What Falls Away
What Falls Away
- Book
When Mia Farrow met Maharishi Mahesh Yogi in India in the spring of 1968 (with the Beatles as fellow seekers), the famous transcendental meditator gave the famous 23-year-old waifish star of ”Peyton Place” and ”Rosemary’s Baby” her secret mantra. Farrow was on her way to becoming ex-Mrs. Frank Sinatra, and she could have used all the transcendence India had to offer. But she sneezed as Maharishi was uttering the special word, and she wasn’t sure she heard it right, and the yogi wouldn’t repeat it. So she never knew whether maybe she was doing it wrong and thus being kept out of the ”field of pure Being.”
The scene — pure Woody Allen! — is one of the hundreds of great vignettes Farrow packs into What Falls Away, her satisfyingly gossipy new memoir that ex-lover Allen will likely never read, and dismissed adopted daughter Soon-Yi Farrow Previn should probably skip. But it would be greater still if — somewhere in the course of describing her rarified old-Hollywood childhood, her acting jobs, her recurring astonishment at her repeatedly iffy choices in men, and her obsession with adopting black and Asian children, some physically disabled — the author demonstrated an awareness, an amusement, or maybe just a wise, ”I’m still here” acceptance that…she’s wacky!
Nuh-uh. What’s extraordinary about this payback-time production is the dreamy, detached passive aggressiveness with which Farrow floats through her own fascinating story. (She repeats Roman Polanski’s quote to a journalist without blinking: ”There are 127 varieties of nuts. Mia’s 116 of them.”) What Falls Away falls into three big chunks, and each assumes a distinct tone — and distinct attitude of ”How’d I get here?” dazzlement. To her childhood memories — of her beloved actress mother, Maureen O’Sullivan; her distant, drinking, womanizing screenwriter father, John Farrow; her six siblings; her bout with polio — she gives a burnished, Irish-poetic glow, and produces her most beautiful, evocative writing. (Charles Boyer tells the 10-year-old Mia, ”Your life will be a wonderful one, but difficult I think.”)

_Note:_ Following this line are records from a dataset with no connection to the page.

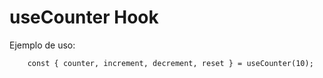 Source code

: # useCounter Hook

Ejemplo de uso:

```
    const { counter, increment, decrement, reset } = useCounter(10);
``` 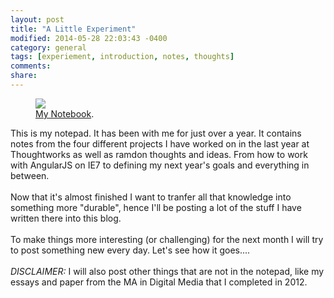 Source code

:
 ```yaml
---
layout: post
title: "A Little Experiment"
modified: 2014-05-28 22:03:43 -0400
category: general
tags: [experiement, introduction, notes, thoughts]
comments:
share:
---
```


<figure>
    <a href="{{ site.url }}/images/notebook.jpg"><img src="{{ site.url }}/images/notebook.jpg"></a>
    <figcaption><a href="{{ site.url }}/images/notebook.jpg" title="My Notebook">My Notebook</a>.</figcaption>
</figure>

This is my notepad. It has been with me for just over a year. It contains notes from the four different projects I have worked on in the last year at Thoughtworks as well as ramdon thoughts and ideas. From how to work with AngularJS on IE7 to defining my next year's goals and everything in between.
<br/><br/>
Now that it's almost finished I want to tranfer all that knowledge into something more "durable", hence I'll be posting a lot of the stuff I have written there into this blog.
<br/><br/>
To make things more interesting (or challenging) for the next month I will try to post something new every day. Let's see how it goes....
<br/><br/>
*DISCLAIMER:* I will also post other things that are not in the notepad, like my essays and paper from the MA in Digital Media that I completed in 2012.
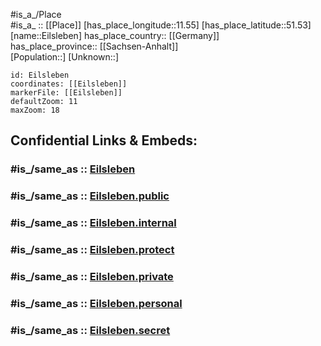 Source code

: ﻿---
confidential: public
isDeleted: false
location:
- 51.53
- 11.55
mapmarker: city
mapzoom:
- 7
- 12
SpocWebEntityId: 30000
tags:
- geo/City
type: City
---

#is_a_/Place  
#is_a_ :: [[Place]] 
[has_place_longitude::11.55] 
[has_place_latitude::51.53] 
[name::Eilsleben] 
has_place_country:: [[Germany]]  
has_place_province:: [[Sachsen-Anhalt]]  
[Population::] 
[Unknown::] 


```leaflet
id: Eilsleben
coordinates: [[Eilsleben]] 
markerFile: [[Eilsleben]] 
defaultZoom: 11 
maxZoom: 18
```


## Confidential Links & Embeds: 

### #is_/same_as :: [Eilsleben](/_Standards/Earth/Continent/Europe/Europe~Central/Germany/Germany~East/Sachsen-Anhalt/counties~SA/Mansfeld-Südharz/cities~Mansfeld/Eisleben/City/Eilsleben.md) 

### #is_/same_as :: [Eilsleben.public](/_public/Earth/Continent/Europe/Europe~Central/Germany/Germany~East/Sachsen-Anhalt/counties~SA/Mansfeld-Südharz/cities~Mansfeld/Eisleben/City/Eilsleben.public.md) 

### #is_/same_as :: [Eilsleben.internal](/_internal/Earth/Continent/Europe/Europe~Central/Germany/Germany~East/Sachsen-Anhalt/counties~SA/Mansfeld-Südharz/cities~Mansfeld/Eisleben/City/Eilsleben.internal.md) 

### #is_/same_as :: [Eilsleben.protect](/_protect/Earth/Continent/Europe/Europe~Central/Germany/Germany~East/Sachsen-Anhalt/counties~SA/Mansfeld-Südharz/cities~Mansfeld/Eisleben/City/Eilsleben.protect.md) 

### #is_/same_as :: [Eilsleben.private](/_private/Earth/Continent/Europe/Europe~Central/Germany/Germany~East/Sachsen-Anhalt/counties~SA/Mansfeld-Südharz/cities~Mansfeld/Eisleben/City/Eilsleben.private.md) 

### #is_/same_as :: [Eilsleben.personal](/_personal/Earth/Continent/Europe/Europe~Central/Germany/Germany~East/Sachsen-Anhalt/counties~SA/Mansfeld-Südharz/cities~Mansfeld/Eisleben/City/Eilsleben.personal.md) 

### #is_/same_as :: [Eilsleben.secret](/_secret/Earth/Continent/Europe/Europe~Central/Germany/Germany~East/Sachsen-Anhalt/counties~SA/Mansfeld-Südharz/cities~Mansfeld/Eisleben/City/Eilsleben.secret.md)

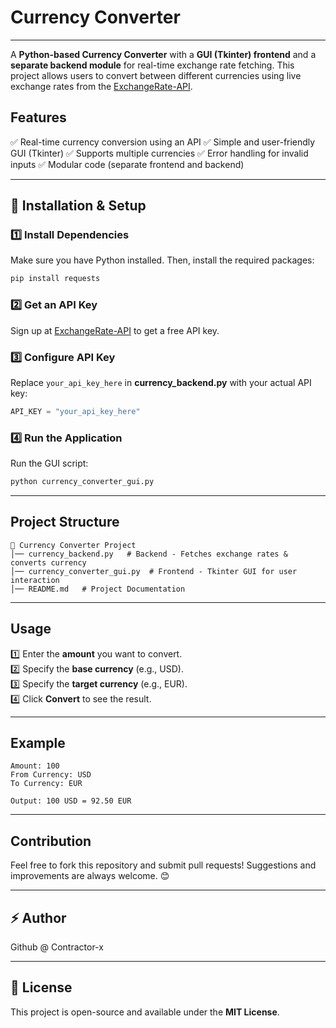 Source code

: # Currency Converter
---
A **Python-based Currency Converter** with a **GUI (Tkinter) frontend** and a **separate backend module** for real-time exchange rate fetching. This project allows users to convert between different currencies using live exchange rates from the [ExchangeRate-API](https://www.exchangerate-api.com/).

## Features
✅ Real-time currency conversion using an API
✅ Simple and user-friendly GUI (Tkinter)
✅ Supports multiple currencies
✅ Error handling for invalid inputs
✅ Modular code (separate frontend and backend)

---

## 🚀 Installation & Setup

### 1️⃣ Install Dependencies
Make sure you have Python installed. Then, install the required packages:
```sh
pip install requests
```

### 2️⃣ Get an API Key
Sign up at [ExchangeRate-API](https://www.exchangerate-api.com/) to get a free API key.

### 3️⃣ Configure API Key
Replace `your_api_key_here` in **currency_backend.py** with your actual API key:
```python
API_KEY = "your_api_key_here"
```

### 4️⃣ Run the Application
Run the GUI script:
```sh
python currency_converter_gui.py
```

---

## Project Structure
```
📁 Currency Converter Project
│── currency_backend.py   # Backend - Fetches exchange rates & converts currency
│── currency_converter_gui.py  # Frontend - Tkinter GUI for user interaction
│── README.md   # Project Documentation
```

---

## Usage
1️⃣ Enter the **amount** you want to convert.  
2️⃣ Specify the **base currency** (e.g., USD).  
3️⃣ Specify the **target currency** (e.g., EUR).  
4️⃣ Click **Convert** to see the result.  

---

## Example
```
Amount: 100
From Currency: USD
To Currency: EUR

Output: 100 USD = 92.50 EUR
```

---

##  Contribution
Feel free to fork this repository and submit pull requests! Suggestions and improvements are always welcome. 😊

---
<!-- 1234567890123456789  -->
## ⚡ Author
Github @ Contractor-x


---

## 📜 License
This project is open-source and available under the **MIT License**.

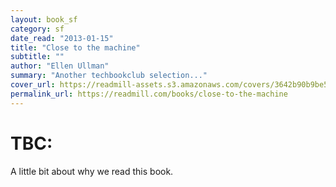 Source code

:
 ```yaml
---
layout: book_sf
category: sf
date_read: "2013-01-15"
title: "Close to the machine"
subtitle: ""
author: "Ellen Ullman"
summary: "Another techbookclub selection..."
cover_url: https://readmill-assets.s3.amazonaws.com/covers/3642b90b9be51db488093b66e5587875-original.png?1346003695
permalink_url: https://readmill.com/books/close-to-the-machine
---
```


# TBC:
A little bit about why we read this book.

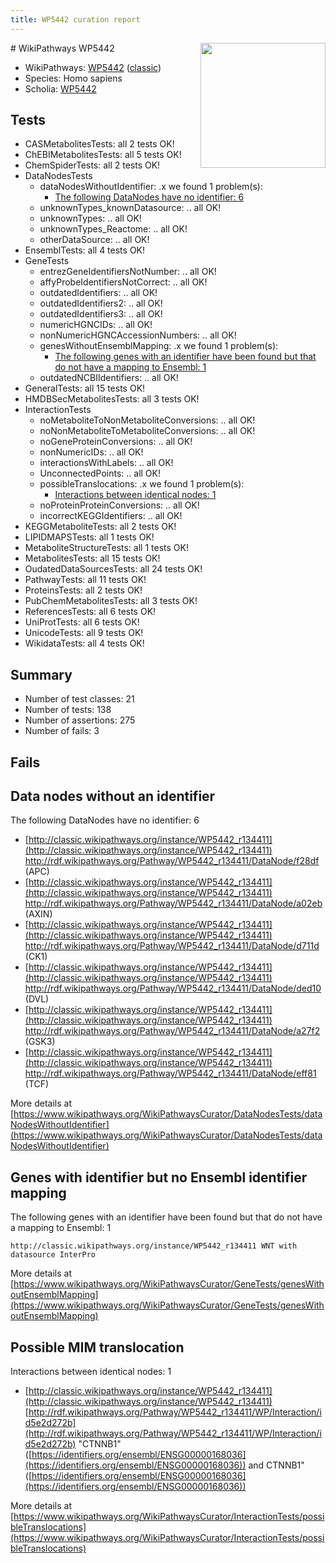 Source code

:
 ```yaml
---
title: WP5442 curation report
---
```


<img style="float: right; width: 200px" src="https://upload.wikimedia.org/wikipedia/commons/thumb/8/83/Wplogo_with_text_500.png/640px-Wplogo_with_text_500.png" />
# WikiPathways WP5442

* WikiPathways: [WP5442](https://wikipathways.org/pathways/WP5442) ([classic](https://classic.wikipathways.org/instance/WP5442))
* Species: Homo sapiens
* Scholia: [WP5442](https://scholia.toolforge.org/wikipathways/WP5442)
## Tests
* CASMetabolitesTests: all 2 tests OK!
* ChEBIMetabolitesTests: all 5 tests OK!
* ChemSpiderTests: all 2 tests OK!
* DataNodesTests
    * dataNodesWithoutIdentifier: .x we found 1 problem(s):
        * [The following DataNodes have no identifier: 6](#d2d32fa5)
    * unknownTypes_knownDatasource: .. all OK!
    * unknownTypes: .. all OK!
    * unknownTypes_Reactome: .. all OK!
    * otherDataSource: .. all OK!
* EnsemblTests: all 4 tests OK!
* GeneTests
    * entrezGeneIdentifiersNotNumber: .. all OK!
    * affyProbeIdentifiersNotCorrect: .. all OK!
    * outdatedIdentifiers: .. all OK!
    * outdatedIdentifiers2: .. all OK!
    * outdatedIdentifiers3: .. all OK!
    * numericHGNCIDs: .. all OK!
    * nonNumericHGNCAccessionNumbers: .. all OK!
    * genesWithoutEnsemblMapping: .x we found 1 problem(s):
        * [The following genes with an identifier have been found but that do not have a mapping to Ensembl: 1](#40286d83)
    * outdatedNCBIIdentifiers: .. all OK!
* GeneralTests: all 15 tests OK!
* HMDBSecMetabolitesTests: all 3 tests OK!
* InteractionTests
    * noMetaboliteToNonMetaboliteConversions: .. all OK!
    * noNonMetaboliteToMetaboliteConversions: .. all OK!
    * noGeneProteinConversions: .. all OK!
    * nonNumericIDs: .. all OK!
    * interactionsWithLabels: .. all OK!
    * UnconnectedPoints: .. all OK!
    * possibleTranslocations: .x we found 1 problem(s):
        * [Interactions between identical nodes: 1](#1c118206)
    * noProteinProteinConversions: .. all OK!
    * incorrectKEGGIdentifiers: .. all OK!
* KEGGMetaboliteTests: all 2 tests OK!
* LIPIDMAPSTests: all 1 tests OK!
* MetaboliteStructureTests: all 1 tests OK!
* MetabolitesTests: all 15 tests OK!
* OudatedDataSourcesTests: all 24 tests OK!
* PathwayTests: all 11 tests OK!
* ProteinsTests: all 2 tests OK!
* PubChemMetabolitesTests: all 3 tests OK!
* ReferencesTests: all 6 tests OK!
* UniProtTests: all 6 tests OK!
* UnicodeTests: all 9 tests OK!
* WikidataTests: all 4 tests OK!


## Summary

* Number of test classes: 21
* Number of tests: 138
* Number of assertions: 275
* Number of fails: 3

## Fails

<a name="d2d32fa5" />

## Data nodes without an identifier

The following DataNodes have no identifier: 6

* [http://classic.wikipathways.org/instance/WP5442_r134411](http://classic.wikipathways.org/instance/WP5442_r134411) http://rdf.wikipathways.org/Pathway/WP5442_r134411/DataNode/f28df (APC)
* [http://classic.wikipathways.org/instance/WP5442_r134411](http://classic.wikipathways.org/instance/WP5442_r134411) http://rdf.wikipathways.org/Pathway/WP5442_r134411/DataNode/a02eb (AXIN)
* [http://classic.wikipathways.org/instance/WP5442_r134411](http://classic.wikipathways.org/instance/WP5442_r134411) http://rdf.wikipathways.org/Pathway/WP5442_r134411/DataNode/d711d (CK1)
* [http://classic.wikipathways.org/instance/WP5442_r134411](http://classic.wikipathways.org/instance/WP5442_r134411) http://rdf.wikipathways.org/Pathway/WP5442_r134411/DataNode/ded10 (DVL)
* [http://classic.wikipathways.org/instance/WP5442_r134411](http://classic.wikipathways.org/instance/WP5442_r134411) http://rdf.wikipathways.org/Pathway/WP5442_r134411/DataNode/a27f2 (GSK3)
* [http://classic.wikipathways.org/instance/WP5442_r134411](http://classic.wikipathways.org/instance/WP5442_r134411) http://rdf.wikipathways.org/Pathway/WP5442_r134411/DataNode/eff81 (TCF)


More details at [https://www.wikipathways.org/WikiPathwaysCurator/DataNodesTests/dataNodesWithoutIdentifier](https://www.wikipathways.org/WikiPathwaysCurator/DataNodesTests/dataNodesWithoutIdentifier)

<a name="40286d83" />

## Genes with identifier but no Ensembl identifier mapping

The following genes with an identifier have been found but that do not have a mapping to Ensembl: 1
```
http://classic.wikipathways.org/instance/WP5442_r134411 WNT with datasource InterPro
```

More details at [https://www.wikipathways.org/WikiPathwaysCurator/GeneTests/genesWithoutEnsemblMapping](https://www.wikipathways.org/WikiPathwaysCurator/GeneTests/genesWithoutEnsemblMapping)

<a name="1c118206" />

## Possible MIM translocation

Interactions between identical nodes: 1

* [http://classic.wikipathways.org/instance/WP5442_r134411](http://classic.wikipathways.org/instance/WP5442_r134411) [http://rdf.wikipathways.org/Pathway/WP5442_r134411/WP/Interaction/id5e2d272b](http://rdf.wikipathways.org/Pathway/WP5442_r134411/WP/Interaction/id5e2d272b) "CTNNB1" ([https://identifiers.org/ensembl/ENSG00000168036](https://identifiers.org/ensembl/ENSG00000168036)) and 
CTNNB1" ([https://identifiers.org/ensembl/ENSG00000168036](https://identifiers.org/ensembl/ENSG00000168036))


More details at [https://www.wikipathways.org/WikiPathwaysCurator/InteractionTests/possibleTranslocations](https://www.wikipathways.org/WikiPathwaysCurator/InteractionTests/possibleTranslocations)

The middle section — her career, her celebrity life, her relationships with Sinatra and musician Andre Previn, her children and homes — is told efficiently, with solid name-dropping. (”I didn’t know that Frank Sinatra was a legend who meant so much to so many people.” ”[Andre] was more interested in me than anyone had been in my life. I kept thinking how much my father would have liked and enjoyed him.”)
And then there’s the Woody section, into which Farrow pours all the understandably passionate anger and hurt she withholds from the rest of her pages. That fury spills over to Allen’s interests (she disdains his attention to fashion), to his friends (producer Jean Doumanian is dissed for her ”breezy, seamless confidence”), and even, at one point, to his biological child, Satchel (coldly repeating his doctor’s assessment of him as a ”high-needs baby” with an ”immature nervous system”). She lashes out at Soon-Yi, saying she no longer wants to see her. She icily reprints, in its entirety, the court decision denying Allen visitation with his adopted daughter, Dylan (whom he may or may not have sexually abused). She howls her truest roar: ”You’re not supposed to f— the kids.”
And then, spent, the author subsides again, blinking shyly and yearning ”to be worthy of the life I had chosen and the responsibilities that lay ahead.” Right now, those responsibilities include selling this book. She should have no trouble.